## What needs to be done
Exact copies of all the lines below are wanted, without a single picture.

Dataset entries
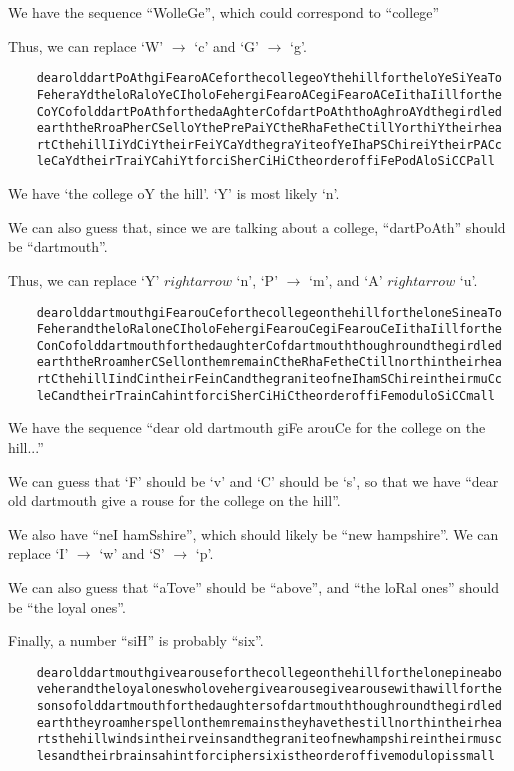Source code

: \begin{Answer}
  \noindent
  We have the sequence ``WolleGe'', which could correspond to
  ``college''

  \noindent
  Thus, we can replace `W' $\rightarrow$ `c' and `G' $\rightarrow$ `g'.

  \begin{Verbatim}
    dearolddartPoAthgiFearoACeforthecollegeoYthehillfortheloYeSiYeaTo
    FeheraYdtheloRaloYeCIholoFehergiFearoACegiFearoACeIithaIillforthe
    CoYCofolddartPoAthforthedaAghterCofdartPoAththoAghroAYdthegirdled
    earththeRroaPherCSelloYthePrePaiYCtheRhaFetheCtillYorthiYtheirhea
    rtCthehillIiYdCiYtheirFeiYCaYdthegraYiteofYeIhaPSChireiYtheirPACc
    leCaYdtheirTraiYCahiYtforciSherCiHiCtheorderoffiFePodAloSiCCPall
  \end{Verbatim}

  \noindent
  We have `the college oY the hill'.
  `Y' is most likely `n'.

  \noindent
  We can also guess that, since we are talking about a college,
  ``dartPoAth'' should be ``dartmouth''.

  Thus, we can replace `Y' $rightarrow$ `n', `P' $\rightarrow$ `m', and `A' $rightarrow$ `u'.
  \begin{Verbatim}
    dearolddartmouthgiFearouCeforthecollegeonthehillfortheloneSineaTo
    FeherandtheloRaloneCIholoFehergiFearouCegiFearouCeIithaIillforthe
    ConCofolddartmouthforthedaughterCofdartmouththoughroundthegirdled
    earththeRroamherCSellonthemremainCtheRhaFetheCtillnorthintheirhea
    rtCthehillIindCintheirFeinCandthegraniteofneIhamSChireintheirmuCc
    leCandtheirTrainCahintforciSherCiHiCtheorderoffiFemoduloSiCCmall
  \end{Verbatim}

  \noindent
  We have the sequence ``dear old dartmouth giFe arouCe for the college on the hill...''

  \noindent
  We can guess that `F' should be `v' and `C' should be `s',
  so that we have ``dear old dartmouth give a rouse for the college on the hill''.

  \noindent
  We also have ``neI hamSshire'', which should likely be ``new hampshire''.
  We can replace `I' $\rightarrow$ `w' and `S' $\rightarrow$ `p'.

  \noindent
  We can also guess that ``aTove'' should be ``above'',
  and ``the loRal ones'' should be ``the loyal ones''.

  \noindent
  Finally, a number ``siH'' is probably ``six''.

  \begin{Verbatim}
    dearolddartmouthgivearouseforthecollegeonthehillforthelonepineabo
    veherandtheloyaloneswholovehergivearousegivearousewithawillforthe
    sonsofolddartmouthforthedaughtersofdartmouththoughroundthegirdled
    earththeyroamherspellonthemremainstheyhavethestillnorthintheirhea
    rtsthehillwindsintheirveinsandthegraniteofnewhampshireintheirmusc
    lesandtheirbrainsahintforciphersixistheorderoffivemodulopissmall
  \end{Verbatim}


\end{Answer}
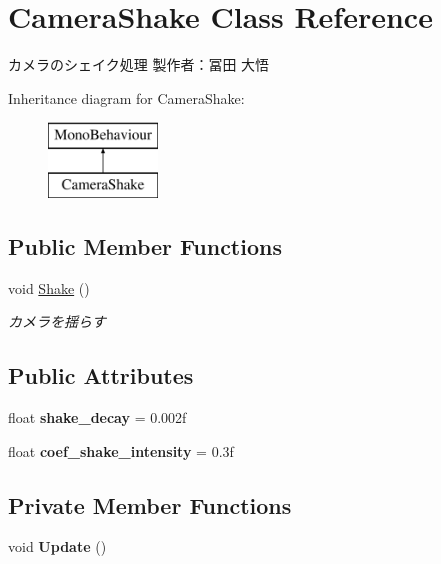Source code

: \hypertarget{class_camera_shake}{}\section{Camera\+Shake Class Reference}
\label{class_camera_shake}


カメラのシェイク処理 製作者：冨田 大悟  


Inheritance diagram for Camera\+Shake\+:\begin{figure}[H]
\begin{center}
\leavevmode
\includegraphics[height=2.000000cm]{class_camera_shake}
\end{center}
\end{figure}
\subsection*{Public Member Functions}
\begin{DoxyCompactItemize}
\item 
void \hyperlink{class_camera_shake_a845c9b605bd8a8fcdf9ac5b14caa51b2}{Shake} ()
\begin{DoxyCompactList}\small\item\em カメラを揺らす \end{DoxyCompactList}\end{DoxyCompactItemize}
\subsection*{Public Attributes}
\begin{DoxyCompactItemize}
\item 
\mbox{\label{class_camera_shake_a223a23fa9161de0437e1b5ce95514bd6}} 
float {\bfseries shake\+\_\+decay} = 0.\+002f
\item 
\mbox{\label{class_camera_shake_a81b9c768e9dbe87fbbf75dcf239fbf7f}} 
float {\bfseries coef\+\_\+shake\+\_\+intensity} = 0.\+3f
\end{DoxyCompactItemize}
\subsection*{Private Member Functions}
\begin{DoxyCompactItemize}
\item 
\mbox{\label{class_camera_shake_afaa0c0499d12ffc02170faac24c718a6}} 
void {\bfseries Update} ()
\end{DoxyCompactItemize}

## Finished exercise
Source code

: \begin{Answer}
  \noindent
  We have the sequence ``WolleGe'', which could correspond to
  ``college''

  \noindent
  Thus, we can replace `W' $\rightarrow$ `c' and `G' $\rightarrow$ `g'.

  \begin{Verbatim}
    dearolddartPoAthgiFearoACeforthecollegeoYthehillfortheloYeSiYeaTo
    FeheraYdtheloRaloYeCIholoFehergiFearoACegiFearoACeIithaIillforthe
    CoYCofolddartPoAthforthedaAghterCofdartPoAththoAghroAYdthegirdled
    earththeRroaPherCSelloYthePrePaiYCtheRhaFetheCtillYorthiYtheirhea
    rtCthehillIiYdCiYtheirFeiYCaYdthegraYiteofYeIhaPSChireiYtheirPACc
    leCaYdtheirTraiYCahiYtforciSherCiHiCtheorderoffiFePodAloSiCCPall
  \end{Verbatim}

  \noindent
  We have `the college oY the hill'.
  `Y' is most likely `n'.

  \noindent
  We can also guess that, since we are talking about a college,
  ``dartPoAth'' should be ``dartmouth''.

  Thus, we can replace `Y' $rightarrow$ `n', `P' $\rightarrow$ `m', and `A' $rightarrow$ `u'.
  \begin{Verbatim}
    dearolddartmouthgiFearouCeforthecollegeonthehillfortheloneSineaTo
    FeherandtheloRaloneCIholoFehergiFearouCegiFearouCeIithaIillforthe
    ConCofolddartmouthforthedaughterCofdartmouththoughroundthegirdled
    earththeRroamherCSellonthemremainCtheRhaFetheCtillnorthintheirhea
    rtCthehillIindCintheirFeinCandthegraniteofneIhamSChireintheirmuCc
    leCandtheirTrainCahintforciSherCiHiCtheorderoffiFemoduloSiCCmall
  \end{Verbatim}

  \noindent
  We have the sequence ``dear old dartmouth giFe arouCe for the college on the hill...''

  \noindent
  We can guess that `F' should be `v' and `C' should be `s',
  so that we have ``dear old dartmouth give a rouse for the college on the hill''.

  \noindent
  We also have ``neI hamSshire'', which should likely be ``new hampshire''.
  We can replace `I' $\rightarrow$ `w' and `S' $\rightarrow$ `p'.

  \noindent
  We can also guess that ``aTove'' should be ``above'',
  and ``the loRal ones'' should be ``the loyal ones''.

  \noindent
  Finally, a number ``siH'' is probably ``six''.

  \begin{Verbatim}
    dearolddartmouthgivearouseforthecollegeonthehillforthelonepineabo
    veherandtheloyaloneswholovehergivearousegivearousewithawillforthe
    sonsofolddartmouthforthedaughtersofdartmouththoughroundthegirdled
    earththeyroamherspellonthemremainstheyhavethestillnorthintheirhea
    rtsthehillwindsintheirveinsandthegraniteofnewhampshireintheirmusc
    lesandtheirbrainsahintforciphersixistheorderoffivemodulopissmall
  \end{Verbatim}


\end{Answer}
Source code

: \hypertarget{class_camera_shake}{}\section{Camera\+Shake Class Reference}
\label{class_camera_shake}


カメラのシェイク処理 製作者：冨田 大悟  


Inheritance diagram for Camera\+Shake\+:\begin{figure}[H]
\begin{center}
\leavevmode
\includegraphics[height=2.000000cm]{class_camera_shake}
\end{center}
\end{figure}
\subsection*{Public Member Functions}
\begin{DoxyCompactItemize}
\item 
void \hyperlink{class_camera_shake_a845c9b605bd8a8fcdf9ac5b14caa51b2}{Shake} ()
\begin{DoxyCompactList}\small\item\em カメラを揺らす \end{DoxyCompactList}\end{DoxyCompactItemize}
\subsection*{Public Attributes}
\begin{DoxyCompactItemize}
\item 
\mbox{\label{class_camera_shake_a223a23fa9161de0437e1b5ce95514bd6}} 
float {\bfseries shake\+\_\+decay} = 0.\+002f
\item 
\mbox{\label{class_camera_shake_a81b9c768e9dbe87fbbf75dcf239fbf7f}} 
float {\bfseries coef\+\_\+shake\+\_\+intensity} = 0.\+3f
\end{DoxyCompactItemize}
\subsection*{Private Member Functions}
\begin{DoxyCompactItemize}
\item 
\mbox{\label{class_camera_shake_afaa0c0499d12ffc02170faac24c718a6}} 
void {\bfseries Update} ()
\end{DoxyCompactItemize}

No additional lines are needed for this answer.